The book contains more than 200 uses of the N-word.

"Its depiction of racist attitudes can cause students to feel upset, marginalized, or humiliated and can create an uncomfortable atmosphere in the classroom," wrote Assembly members Verlina Reynolds-Jackson (D-Mercer) and Jamal Holley (D-Union).

Peter Roos, executive director of the Mark Twain House & Museum in Hartford, says the novel deserves a deeper look.

"To look at Huckleberry Finn the way most people do, is to kind of surface exam it," Roos told NJ.com.

Huckleberry Finn was written shortly after the end of slavery and Roos says it exposed Jim Crow laws.

"This is one of the earliest pieces of American literature to take a stand against racism and he does that by really showing Jim as a human being ... a fellow traveler with equal rights and he depicts Huck's growth," Roos said. "That's how the book should be taught."

Reynolds-Jackson disagreed.

"When you look at how the book puts one group down and raises another up, in the climate we live in right now, it's very, very cruel," the assemblywoman said.
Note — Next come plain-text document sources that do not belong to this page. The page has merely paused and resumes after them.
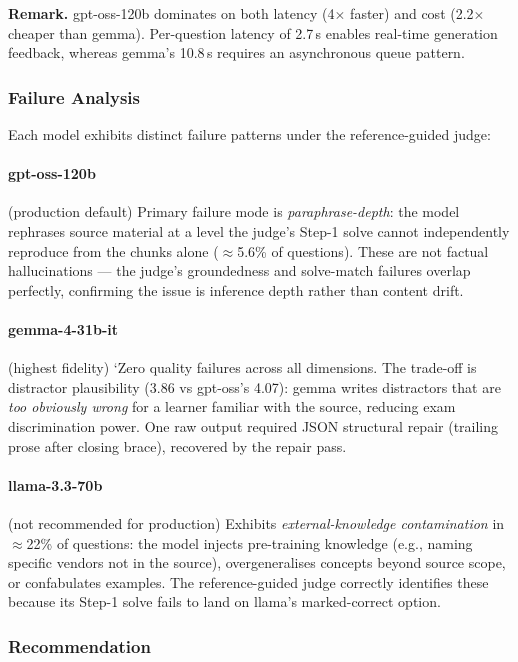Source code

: \textbf{Remark.} gpt-oss-120b dominates on both latency (4$\times$ faster) and cost (2.2$\times$ cheaper than gemma). Per-question latency of 2.7\,s enables real-time generation feedback, whereas gemma's 10.8\,s requires an asynchronous queue pattern.

\subsubsection{Failure Analysis}

Each model exhibits distinct failure patterns under the reference-guided judge:

\paragraph{gpt-oss-120b} (production default)
Primary failure mode is \textit{paraphrase-depth}: the model rephrases source material at a level the judge's Step-1 solve cannot independently reproduce from the chunks alone ($\approx$5.6\% of questions). These are not factual hallucinations --- the judge's groundedness and solve-match failures overlap perfectly, confirming the issue is inference depth rather than content drift.

\paragraph{gemma-4-31b-it} (highest fidelity)
`Zero quality failures across all dimensions. The trade-off is distractor plausibility (3.86 vs gpt-oss's 4.07): gemma writes distractors that are \textit{too obviously wrong} for a learner familiar with the source, reducing exam discrimination power. One raw output required JSON structural repair (trailing prose after closing brace), recovered by the repair pass.

\paragraph{llama-3.3-70b} (not recommended for production)
Exhibits \textit{external-knowledge contamination} in $\approx$22\% of questions: the model injects pre-training knowledge (e.g., naming specific vendors not in the source), overgeneralises concepts beyond source scope, or confabulates examples. The reference-guided judge correctly identifies these because its Step-1 solve fails to land on llama's marked-correct option.

\subsubsection{Recommendation}

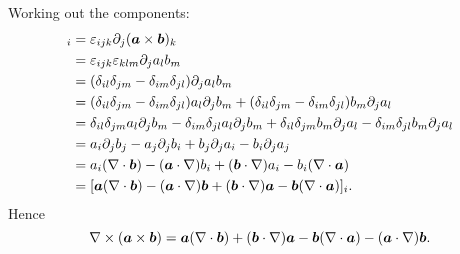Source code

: \begin{example}
    Working out the components:
    \begin{align*}
        [\curl(\vv{a}\times\vv{b})]_i &= \varepsilon_{ijk}\partial_j(\vv{a}\times\vv{b})_k\\
        &= \varepsilon_{ijk}\varepsilon_{klm}\partial_ja_lb_m\\
        &= (\delta_{il}\delta_{jm} - \delta_{im}\delta_{jl})\partial_ja_lb_m\\
        &= (\delta_{il}\delta_{jm} - \delta_{im}\delta_{jl})a_l\partial_jb_m + (\delta_{il}\delta_{jm} - \delta_{im}\delta_{jl})b_m\partial_ja_l\\
        &= \delta_{il}\delta_{jm}a_l\partial_jb_m - \delta_{im}\delta_{jl}a_l\partial_jb_m + \delta_{il}\delta_{jm}b_m\partial_ja_l - \delta_{im}\delta_{jl}b_m\partial_ja_l\\
        &= a_i\partial_jb_j - a_j\partial_jb_i + b_j\partial_ja_i - b_i\partial_ja_j\\
        &= a_i(\div\vv{b}) - (\vv{a}\cdot\grad)b_i + (\vv{b}\cdot\grad)a_i - b_i(\div\vv{a})\\
        &= [\vv{a}(\div\vv{b}) - (\vv{a}\cdot\grad)\vv{b} + (\vv{b}\cdot\grad)\vv{a} - \vv{b}(\div\vv{a})]_i.
    \end{align*}
    Hence
    \[\nabla\times(\bm{a}\times\bm{b}) = \bm{a}(\nabla\cdot\bm{b}) + (\bm{b}\cdot\nabla)\bm{a} - \bm{b}(\nabla\cdot\bm{a}) - (\bm{a}\cdot\nabla)\bm{b}.\]
\end{example}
NJ.com reports, the resolution was prompted by social media posts from a student in Hopewell Township in which racial slurs and lynching were referenced.

"Students might think it's OK to say these things, when its actually not," Reynolds-Jackson said.

The non-binding resolution would ask schools to voluntarily stop teaching the novel, but it would have to pass the state Senate and Assembly before being signed by Gov. Phil Murphy.